Prompt
Please return every line of the records below that contains the word "infty".
________
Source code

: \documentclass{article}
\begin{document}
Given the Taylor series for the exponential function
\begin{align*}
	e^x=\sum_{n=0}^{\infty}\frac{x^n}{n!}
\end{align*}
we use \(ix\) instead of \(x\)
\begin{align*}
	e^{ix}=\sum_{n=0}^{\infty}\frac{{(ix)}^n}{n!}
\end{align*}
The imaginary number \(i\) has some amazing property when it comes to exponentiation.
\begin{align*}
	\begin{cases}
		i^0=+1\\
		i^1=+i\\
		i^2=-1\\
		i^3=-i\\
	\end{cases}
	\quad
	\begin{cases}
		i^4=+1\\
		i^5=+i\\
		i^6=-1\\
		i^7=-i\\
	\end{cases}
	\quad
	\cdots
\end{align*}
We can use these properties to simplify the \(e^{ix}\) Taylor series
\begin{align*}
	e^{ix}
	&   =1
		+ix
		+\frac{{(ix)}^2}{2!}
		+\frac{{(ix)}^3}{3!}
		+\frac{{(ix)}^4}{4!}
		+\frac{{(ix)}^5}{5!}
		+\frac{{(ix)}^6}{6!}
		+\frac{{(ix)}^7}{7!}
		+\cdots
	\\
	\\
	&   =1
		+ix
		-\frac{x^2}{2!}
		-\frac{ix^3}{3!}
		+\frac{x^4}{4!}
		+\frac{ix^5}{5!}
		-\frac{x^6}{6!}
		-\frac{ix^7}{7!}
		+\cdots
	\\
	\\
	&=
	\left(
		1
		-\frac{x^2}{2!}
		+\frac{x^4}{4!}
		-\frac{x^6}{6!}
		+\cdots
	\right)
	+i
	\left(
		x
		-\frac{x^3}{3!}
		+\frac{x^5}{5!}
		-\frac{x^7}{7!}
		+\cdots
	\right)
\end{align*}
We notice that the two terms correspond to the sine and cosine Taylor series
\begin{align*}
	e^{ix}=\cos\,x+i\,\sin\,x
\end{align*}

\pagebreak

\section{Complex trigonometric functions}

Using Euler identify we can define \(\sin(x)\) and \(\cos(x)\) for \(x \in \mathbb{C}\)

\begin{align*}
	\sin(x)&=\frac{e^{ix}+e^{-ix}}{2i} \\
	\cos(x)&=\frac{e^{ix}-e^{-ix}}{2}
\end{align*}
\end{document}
________
Task answer
	e^x=\sum_{n=0}^{\infty}\frac{x^n}{n!}
	e^{ix}=\sum_{n=0}^{\infty}\frac{{(ix)}^n}{n!}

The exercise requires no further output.